War is not only about heroes and campaigns.It is also about the families who are involved, whose lives change and how they are influenced.
This is movingly demonstrated in this letter from Lance Corporal Sidney Page to his daughter Olive, then aged seven.
It was sent from Haldon Camp in Devon on November 21 1916.
The letter was found by the soldier’s grandson Don Pummell, who lives in Scarborough with his wife Constance.
“It was in Aunt Olive’s precious things after she died at the age of 90,” said Mrs Pummell. “Although it is a small letter of goodbye, it is very emotional even for people who never knew them.
“His writing is beautiful, very artistic, his words so carefully chosen, and it was extremely important to Olive as she kept it the rest of her life,” said Mrs Pummell.

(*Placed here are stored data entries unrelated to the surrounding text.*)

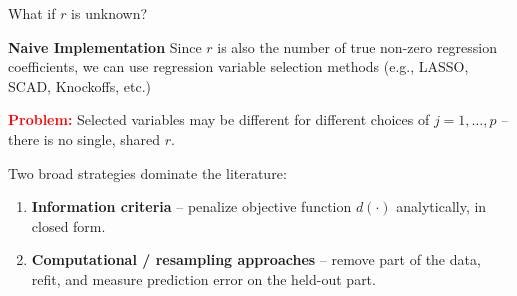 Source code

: \documentclass{beamer}
\newcommand{\bb}[1]{\boldsymbol{#1}}
\DeclareMathOperator*{\argmin}{arg\,min}
\begin{document}
\begin{frame}{What if $r$ is unknown?}

    \textbf{Naive Implementation}
    Since $r$ is also the number of true non-zero regression coefficients, we can use regression variable selection methods (e.g., LASSO, SCAD, Knockoffs, etc.)

    \pause
    \vspace*{1em}
    \textcolor{red}{\textbf{Problem:}} Selected variables may be different for different choices of $j = 1, \dots, p$ -- there is no single, shared $r$.

    \pause
    \vspace*{0.5em}
    \begin{center}
        \alert{Two broad strategies dominate the literature}:
    \end{center}
    \begin{enumerate}
        \item \textbf{Information criteria} -- penalize objective function $d(\cdot)$ analytically, in closed form.
        \item \textbf{Computational / resampling approaches} -- remove part of the data, refit, and measure prediction error on the held-out part.
    \end{enumerate}
\end{frame}


\end{document}
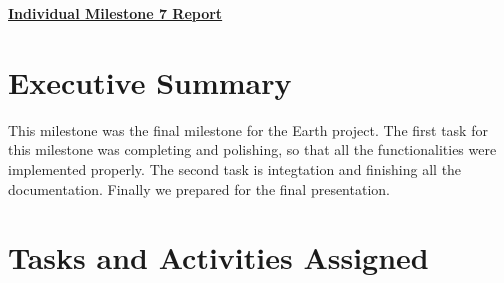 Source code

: \documentclass{article}
\begin{document}
\pagestyle{headings}

\begin{center}
{\LARGE\textbf{\underline{{Individual Milestone 7 Report}}}}
\end{center}

\section*{Executive Summary}

This milestone was the final milestone for the Earth project. The first task for this milestone was completing and polishing, so that all the functionalities were implemented properly. The second task is integtation and finishing all the documentation. Finally we prepared for the final presentation.
\section*{Tasks and Activities Assigned}
\end{document}
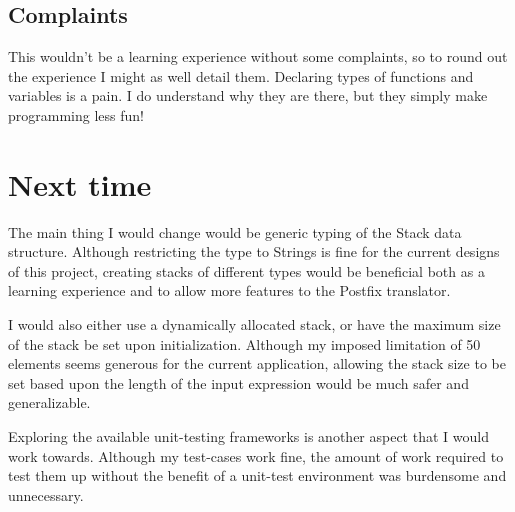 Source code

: \documentclass[a4paper,12pt]{article}
\begin{document}
\subsection{Complaints}
This wouldn't be a learning experience without some complaints, so to round out the experience I might as well detail them.  
Declaring types of functions and variables is a pain.  I do understand why they are there, but they simply make programming
less fun!


\section{Next time}
The main thing I would change would be generic typing of the Stack data structure.  Although restricting the type to 
Strings is fine for the current designs of this project, creating stacks of different types would be beneficial both as a learning experience
and to allow more features to the Postfix translator.

I would also either use a dynamically allocated stack, or have the maximum size of the stack be set upon initialization.  Although my 
imposed limitation of 50 elements seems generous for the current application, allowing the stack size to be set based upon 
the length of the input expression would be much safer and generalizable.

Exploring the available unit-testing frameworks is another aspect that I would work towards.  Although my test-cases work fine,
the amount of work required to test them up without the benefit of a unit-test environment was burdensome and unnecessary. 

\end{document}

In the Church of St Michael the Archangel at Booton in Norfolk there is a small, well-kept memorial to the men of the village who lost their lives in action in World War One.
“One of those men was my husband’s grandfather, Sidney Page,” said Mrs Pummell.
Lance Cpl Page was married to Florence and they had two daughters, Grace and Olive, and the family presumes that he sent a similar letter to Grace.
Grace married a serviceman, Donald Victor Pummell, a Farrier Captain in the Royal Signals.
They came to live in Scarborough after World War Two and lived at first in B block at Burniston Barracks.
The family settled here and for quite a few years the sisters lived near each other on Scholes Park Road.
Grace married a Norfolk boy, Reg Fuller, they never had children.
Transcript of Lance Cpl Sidney Page to his daughter Olive, sent from Haldon Camp on November 21, 1916:
My Dear Little Olive
Daddy has got to say Goodbye, I know you will be a good little girl.
Try & comfort Mother wont youlittle Darling.
You will have my photo you can always look at.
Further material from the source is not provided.